Supplied records →
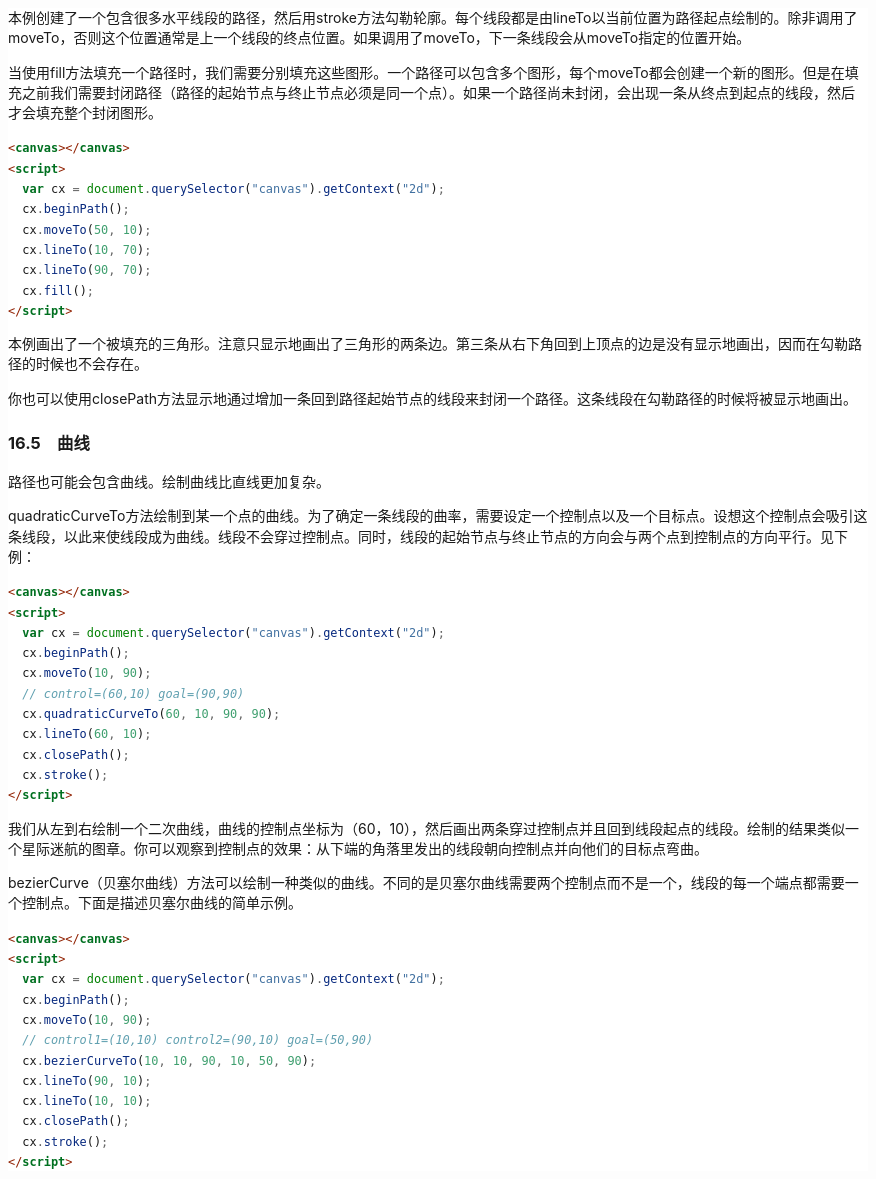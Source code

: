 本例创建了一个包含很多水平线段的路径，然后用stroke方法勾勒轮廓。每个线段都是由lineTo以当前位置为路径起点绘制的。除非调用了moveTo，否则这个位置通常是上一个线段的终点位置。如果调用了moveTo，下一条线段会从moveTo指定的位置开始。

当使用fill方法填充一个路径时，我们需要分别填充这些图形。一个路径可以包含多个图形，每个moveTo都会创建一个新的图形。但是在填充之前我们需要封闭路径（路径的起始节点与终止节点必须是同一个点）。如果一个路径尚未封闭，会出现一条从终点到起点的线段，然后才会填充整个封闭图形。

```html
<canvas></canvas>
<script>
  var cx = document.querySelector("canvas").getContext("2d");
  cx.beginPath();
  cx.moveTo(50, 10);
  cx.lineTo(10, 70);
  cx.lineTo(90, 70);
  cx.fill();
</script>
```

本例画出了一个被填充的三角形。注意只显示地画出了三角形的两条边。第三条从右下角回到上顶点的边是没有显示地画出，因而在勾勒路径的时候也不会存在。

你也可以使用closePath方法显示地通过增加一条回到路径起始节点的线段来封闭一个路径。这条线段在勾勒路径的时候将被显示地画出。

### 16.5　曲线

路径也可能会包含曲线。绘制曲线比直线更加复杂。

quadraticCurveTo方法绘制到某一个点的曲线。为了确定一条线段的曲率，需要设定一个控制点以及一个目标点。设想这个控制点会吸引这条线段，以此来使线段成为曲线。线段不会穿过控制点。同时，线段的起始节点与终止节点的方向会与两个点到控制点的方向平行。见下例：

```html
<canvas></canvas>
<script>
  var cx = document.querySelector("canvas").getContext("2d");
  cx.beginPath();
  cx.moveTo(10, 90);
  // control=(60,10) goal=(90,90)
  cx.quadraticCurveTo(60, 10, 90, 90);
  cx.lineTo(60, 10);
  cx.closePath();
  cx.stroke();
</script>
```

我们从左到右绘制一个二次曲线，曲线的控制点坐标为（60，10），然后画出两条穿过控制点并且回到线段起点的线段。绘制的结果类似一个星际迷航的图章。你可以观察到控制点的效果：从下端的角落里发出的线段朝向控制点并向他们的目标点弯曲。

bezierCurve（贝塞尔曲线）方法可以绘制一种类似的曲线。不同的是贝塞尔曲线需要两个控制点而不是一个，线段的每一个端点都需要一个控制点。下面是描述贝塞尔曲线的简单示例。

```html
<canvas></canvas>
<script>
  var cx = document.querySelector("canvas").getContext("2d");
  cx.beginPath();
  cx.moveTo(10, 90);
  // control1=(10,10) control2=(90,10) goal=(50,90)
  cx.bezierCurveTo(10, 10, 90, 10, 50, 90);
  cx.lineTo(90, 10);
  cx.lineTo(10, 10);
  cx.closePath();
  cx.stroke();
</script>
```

==

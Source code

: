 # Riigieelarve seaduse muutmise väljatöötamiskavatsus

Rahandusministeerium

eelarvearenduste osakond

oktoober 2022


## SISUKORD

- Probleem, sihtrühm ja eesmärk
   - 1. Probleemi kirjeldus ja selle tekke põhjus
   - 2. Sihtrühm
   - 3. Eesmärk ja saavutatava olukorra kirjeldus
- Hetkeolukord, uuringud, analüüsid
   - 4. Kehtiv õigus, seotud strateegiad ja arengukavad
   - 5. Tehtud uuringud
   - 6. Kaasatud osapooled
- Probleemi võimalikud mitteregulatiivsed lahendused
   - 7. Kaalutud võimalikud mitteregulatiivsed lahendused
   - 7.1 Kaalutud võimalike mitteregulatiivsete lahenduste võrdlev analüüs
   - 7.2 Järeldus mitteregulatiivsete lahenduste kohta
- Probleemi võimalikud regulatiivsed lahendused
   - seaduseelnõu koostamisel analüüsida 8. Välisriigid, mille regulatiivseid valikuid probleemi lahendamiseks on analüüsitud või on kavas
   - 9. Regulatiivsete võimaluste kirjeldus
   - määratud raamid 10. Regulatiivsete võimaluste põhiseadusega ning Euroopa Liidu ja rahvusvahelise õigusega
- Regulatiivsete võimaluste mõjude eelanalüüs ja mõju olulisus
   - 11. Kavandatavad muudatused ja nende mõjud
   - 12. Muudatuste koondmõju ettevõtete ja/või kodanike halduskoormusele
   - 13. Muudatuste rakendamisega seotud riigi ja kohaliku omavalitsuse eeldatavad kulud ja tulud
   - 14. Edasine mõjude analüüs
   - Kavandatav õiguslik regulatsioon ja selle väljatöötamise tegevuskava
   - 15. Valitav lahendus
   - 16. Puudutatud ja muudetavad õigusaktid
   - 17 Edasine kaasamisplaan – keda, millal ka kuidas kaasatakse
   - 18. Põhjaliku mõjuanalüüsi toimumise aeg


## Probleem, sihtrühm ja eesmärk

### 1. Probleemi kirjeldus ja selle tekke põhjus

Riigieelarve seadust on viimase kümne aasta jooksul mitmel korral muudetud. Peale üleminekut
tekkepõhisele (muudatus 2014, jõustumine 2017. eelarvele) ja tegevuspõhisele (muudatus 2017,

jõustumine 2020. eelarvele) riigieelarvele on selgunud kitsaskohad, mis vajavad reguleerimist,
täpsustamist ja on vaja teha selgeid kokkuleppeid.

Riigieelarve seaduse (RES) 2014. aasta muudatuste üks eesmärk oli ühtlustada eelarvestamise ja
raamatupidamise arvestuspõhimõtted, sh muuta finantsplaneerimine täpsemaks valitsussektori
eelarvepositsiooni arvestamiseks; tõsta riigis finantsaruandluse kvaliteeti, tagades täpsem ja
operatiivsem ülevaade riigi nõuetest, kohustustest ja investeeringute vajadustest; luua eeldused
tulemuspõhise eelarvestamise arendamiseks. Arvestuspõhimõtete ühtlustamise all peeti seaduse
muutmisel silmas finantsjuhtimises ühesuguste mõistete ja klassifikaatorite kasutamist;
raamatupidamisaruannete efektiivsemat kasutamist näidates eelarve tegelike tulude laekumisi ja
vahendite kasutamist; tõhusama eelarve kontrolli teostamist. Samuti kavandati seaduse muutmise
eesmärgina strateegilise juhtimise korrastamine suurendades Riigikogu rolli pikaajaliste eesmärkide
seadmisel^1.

* * *

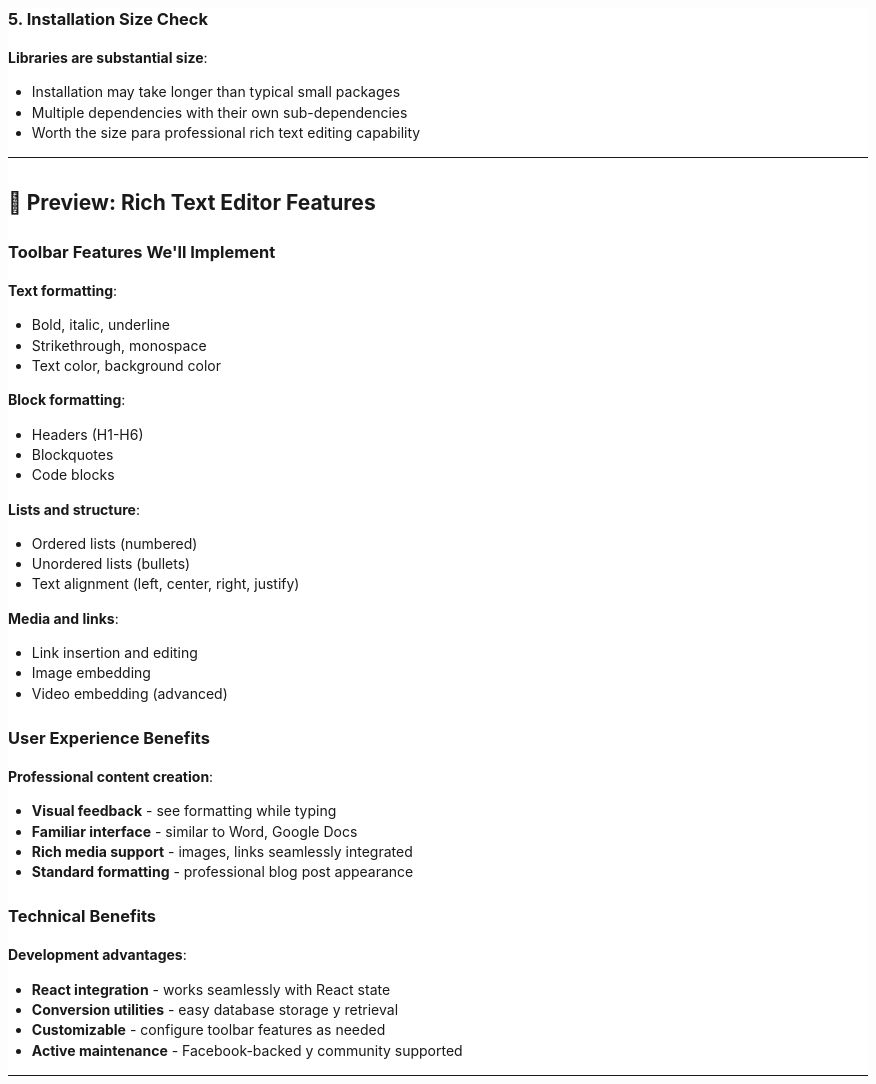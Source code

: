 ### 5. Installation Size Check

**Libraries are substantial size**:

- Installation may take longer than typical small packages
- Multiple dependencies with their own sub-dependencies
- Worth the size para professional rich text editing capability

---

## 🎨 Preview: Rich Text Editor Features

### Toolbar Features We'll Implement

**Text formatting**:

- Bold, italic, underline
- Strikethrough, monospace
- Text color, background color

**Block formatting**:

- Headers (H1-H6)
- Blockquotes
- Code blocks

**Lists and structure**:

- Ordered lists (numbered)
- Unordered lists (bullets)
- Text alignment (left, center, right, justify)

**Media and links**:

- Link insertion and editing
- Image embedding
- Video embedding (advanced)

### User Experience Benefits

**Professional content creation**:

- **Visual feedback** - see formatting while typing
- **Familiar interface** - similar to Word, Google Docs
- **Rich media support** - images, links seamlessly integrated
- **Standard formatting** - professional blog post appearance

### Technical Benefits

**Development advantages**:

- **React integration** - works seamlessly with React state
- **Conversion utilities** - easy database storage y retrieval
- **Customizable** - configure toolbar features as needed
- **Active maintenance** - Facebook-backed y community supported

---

What you have to do → Your answer should consist of each line above in which "mitteregulatiivsete" appears.

Exercise solution →
   - 7.1 Kaalutud võimalike mitteregulatiivsete lahenduste võrdlev analüüs
   - 7.2 Järeldus mitteregulatiivsete lahenduste kohta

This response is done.